Ornithologists estimate that up to one billion birds are killed each year by collisions with windows. These birds inadvertently fly into and collide with windows and glass panes in homes and commercial buildings. These collisions usually involve small songbirds; such as finches, that may fall unnoticed to the ground. The collisions are due primarily to the transparent and reflective nature of glass. In the case of transparent glass, birds see an open path, and in the case of reflective glass, birds see images that appear as a mirror showing familiar escape routes and possible safety zones, and thus, birds fly unaware into the window or other glass surface. The speed and force of such an impact can cause instant death of birds. If birds do not die from such impact, they can be left stunned or fatally injured as a result of brain hemorrhages or other internal bleeding.
Bird deaths of this nature have a detrimental environmental impact. Unlike many other environmental problems, there is no apparent offsetting benefit to humans of such deaths. While many bird deaths could be prevented, this problem has received little public attention, and remains largely unrecognized. Klem, D. Jr., “Presentation at North American Ornithological Conference,” St. Louis (Apr. 8, 1998).
Concerned groups, such as the National Audubon Society, have suggested ways to reduce bird deaths resulting from window collisions. Such suggestions include placing decals, objects, or netting on or in front of windows to create an interference pattern to reduce the mirror effect of reflective windows and/or to make transparent windows more visible. However, this can be difficult to do over an entire window or building of windows, and can be unsightly in appearance to homeowners or business owners. Glass may also be tilted, which may provide a temporary, but not a permanent solution. Other proposed solutions include providing glass frits to window or glass panes, so that the window has granules fused thereon to create a frost-like pattern to reduce reflectivity and transparency. However, this is generally cumbersome and can be aesthetically unappealing. Finally, films, such as translucent plastic sheets may be placed on windows to give a more solid appearance. However, this is also not practical on a large scale, can be aesthetically unappealing, and typically will significantly limit visibility to humans.
Other previous attempts to solve the problem of bird collisions are also known. For example, one attempt includes a feather assembly that is made of a length of line including a plurality of brightly colored feathers secured to the line at spaced locations. The line is secured over a glass window in an attempt to prevent bird collisions. Pulse radiation devices have also been used to warn birds of potential hazards such as wind turbine electrical generators. The National Audubon Society's has suggested the use of decals in the shape of spider webs for use with transparent windows. Other similar decals are commercially available from WindowAlert™ of Bend, Oreg. Such decals contain a component that purports to reflect UV sunlight and to act as a neon stoplight for birds.

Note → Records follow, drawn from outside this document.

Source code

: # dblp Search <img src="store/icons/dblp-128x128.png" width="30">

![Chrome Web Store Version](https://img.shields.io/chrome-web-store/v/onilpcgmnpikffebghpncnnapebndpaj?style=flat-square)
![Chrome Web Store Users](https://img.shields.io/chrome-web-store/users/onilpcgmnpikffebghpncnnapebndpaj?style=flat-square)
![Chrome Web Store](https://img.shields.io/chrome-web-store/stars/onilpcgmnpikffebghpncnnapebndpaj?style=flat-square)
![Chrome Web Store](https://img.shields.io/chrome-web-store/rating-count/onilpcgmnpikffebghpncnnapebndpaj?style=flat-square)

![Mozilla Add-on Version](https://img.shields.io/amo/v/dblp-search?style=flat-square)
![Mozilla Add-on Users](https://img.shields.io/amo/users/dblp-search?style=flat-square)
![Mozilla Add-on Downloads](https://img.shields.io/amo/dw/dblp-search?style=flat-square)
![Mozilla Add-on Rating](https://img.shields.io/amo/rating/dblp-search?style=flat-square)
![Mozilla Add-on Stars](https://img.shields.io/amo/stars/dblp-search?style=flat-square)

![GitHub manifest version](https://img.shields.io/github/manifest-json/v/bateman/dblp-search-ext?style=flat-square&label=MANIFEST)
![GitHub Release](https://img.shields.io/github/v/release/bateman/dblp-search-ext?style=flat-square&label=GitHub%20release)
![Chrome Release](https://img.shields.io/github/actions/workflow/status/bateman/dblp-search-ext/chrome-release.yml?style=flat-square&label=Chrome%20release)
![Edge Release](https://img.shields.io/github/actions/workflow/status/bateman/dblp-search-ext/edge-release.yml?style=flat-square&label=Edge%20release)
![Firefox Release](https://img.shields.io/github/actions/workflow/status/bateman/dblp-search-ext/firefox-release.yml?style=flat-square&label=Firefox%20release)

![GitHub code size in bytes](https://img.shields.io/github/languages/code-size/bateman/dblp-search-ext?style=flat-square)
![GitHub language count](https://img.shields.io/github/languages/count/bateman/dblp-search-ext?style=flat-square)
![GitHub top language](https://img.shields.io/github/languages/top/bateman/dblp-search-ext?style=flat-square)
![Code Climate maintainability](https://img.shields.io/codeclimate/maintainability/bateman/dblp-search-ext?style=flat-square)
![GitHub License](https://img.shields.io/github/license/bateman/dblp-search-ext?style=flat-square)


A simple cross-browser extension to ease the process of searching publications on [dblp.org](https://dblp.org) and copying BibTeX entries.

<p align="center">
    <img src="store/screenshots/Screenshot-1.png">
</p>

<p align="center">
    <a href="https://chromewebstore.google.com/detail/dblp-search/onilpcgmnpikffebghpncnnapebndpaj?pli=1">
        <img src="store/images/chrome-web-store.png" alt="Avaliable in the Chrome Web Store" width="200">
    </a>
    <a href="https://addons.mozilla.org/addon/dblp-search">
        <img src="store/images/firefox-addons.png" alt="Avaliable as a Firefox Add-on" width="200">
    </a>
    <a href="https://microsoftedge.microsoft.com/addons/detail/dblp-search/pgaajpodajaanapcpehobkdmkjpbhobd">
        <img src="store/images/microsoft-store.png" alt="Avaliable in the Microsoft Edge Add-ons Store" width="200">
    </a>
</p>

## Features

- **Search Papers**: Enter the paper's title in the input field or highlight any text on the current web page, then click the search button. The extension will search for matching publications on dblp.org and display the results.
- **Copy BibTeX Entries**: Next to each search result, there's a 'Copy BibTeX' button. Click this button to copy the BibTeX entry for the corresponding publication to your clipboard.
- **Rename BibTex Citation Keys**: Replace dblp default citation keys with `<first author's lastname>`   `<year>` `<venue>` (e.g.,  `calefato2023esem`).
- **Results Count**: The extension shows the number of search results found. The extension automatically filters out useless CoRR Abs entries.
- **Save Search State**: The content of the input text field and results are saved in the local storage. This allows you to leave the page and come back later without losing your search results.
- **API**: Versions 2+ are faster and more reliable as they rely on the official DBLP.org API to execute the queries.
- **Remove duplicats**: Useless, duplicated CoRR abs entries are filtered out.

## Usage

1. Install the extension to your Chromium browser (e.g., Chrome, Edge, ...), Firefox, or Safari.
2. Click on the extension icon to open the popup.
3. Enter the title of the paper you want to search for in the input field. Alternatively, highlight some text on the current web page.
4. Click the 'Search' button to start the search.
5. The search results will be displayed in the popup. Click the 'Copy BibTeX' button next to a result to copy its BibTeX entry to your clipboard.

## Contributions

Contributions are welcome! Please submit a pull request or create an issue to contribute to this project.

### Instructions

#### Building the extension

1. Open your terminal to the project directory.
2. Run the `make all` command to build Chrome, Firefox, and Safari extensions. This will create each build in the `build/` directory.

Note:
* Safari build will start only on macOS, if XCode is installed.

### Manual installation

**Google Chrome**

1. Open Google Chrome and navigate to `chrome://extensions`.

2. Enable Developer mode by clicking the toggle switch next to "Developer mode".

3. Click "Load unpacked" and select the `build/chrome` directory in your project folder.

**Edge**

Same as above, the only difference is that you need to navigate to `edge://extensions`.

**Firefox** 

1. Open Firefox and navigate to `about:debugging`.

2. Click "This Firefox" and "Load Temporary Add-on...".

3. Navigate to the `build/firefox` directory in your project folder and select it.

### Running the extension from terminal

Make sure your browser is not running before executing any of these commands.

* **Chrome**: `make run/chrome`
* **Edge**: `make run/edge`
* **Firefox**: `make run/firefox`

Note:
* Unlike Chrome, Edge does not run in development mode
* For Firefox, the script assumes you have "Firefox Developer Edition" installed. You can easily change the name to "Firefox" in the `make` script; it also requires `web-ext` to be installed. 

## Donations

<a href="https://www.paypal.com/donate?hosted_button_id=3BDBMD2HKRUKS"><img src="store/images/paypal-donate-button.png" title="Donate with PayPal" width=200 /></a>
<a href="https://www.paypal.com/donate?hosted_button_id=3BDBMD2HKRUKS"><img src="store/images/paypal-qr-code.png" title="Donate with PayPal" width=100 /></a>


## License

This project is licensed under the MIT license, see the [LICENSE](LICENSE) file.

Even if such decals may potentially make a window appear as a solid object without obscuring a human's ability to see through glass, they usually cover only a fraction of a window's surface, leaving the rest of the glass exposed to flying birds. Thus, such decals, to the extent they may be effective, address only part of the problem. Such decals also are not completely transparent or invisible to humans, and do not absorb ultraviolet (UV) light. As a result, they do not appear to be a satisfactory solution to the problems resulting from the transparency of glass over the visual spectrum of birds, the reflective nature of glass and the appearance of bright lights within buildings.
Coatings are known in the art that absorb UV light. They include agents derived from silicones and methoxy-substituted benzophenones as well as organopolysiloxane protective coatings that may contain light absorbing agents. Such coatings, however, are generally directed toward plastic materials to provide UV and scratch resistance.
It is known that many bird species can discriminate wavelengths of light in the near-UV range, which wavelengths are smaller than the threshold wavelengths observable by humans, typically about 400 nm. This is because while humans have three types of photoreceptive cones, birds have an extra cone for quadchromatic color vision. These cones expand their visible light spectrum. Bird eyes, on average, account for about 15% of the mass of the bird's entire head, while human eyes, in contrast, account for less than about 2% of a human head. Furthermore, bird retinas, in contrast to those of humans, do not contain blood vessels, which prevents light scattering such that birds have greater visual acuity activity than humans.
In view of the visual differences between birds and humans and the lack of a satisfactory solution in the art to the problem of bird collisions with windows or other glass surfaces to successfully prevent the significant level of bird deaths, there exists a need in the art for coatings, such as the UV-absorbent coatings described herein which may also be anti-reflective, for windows or other transparent or translucent glass surfaces that are visible to birds, but not to humans. By applying such coatings to windows or other transparent or translucent exterior-facing surfaces, as described herein, such UV-absorbent coatings provide sufficient optical absorption to make them visible to birds, but not to humans, and birds may be deterred from flying into windows.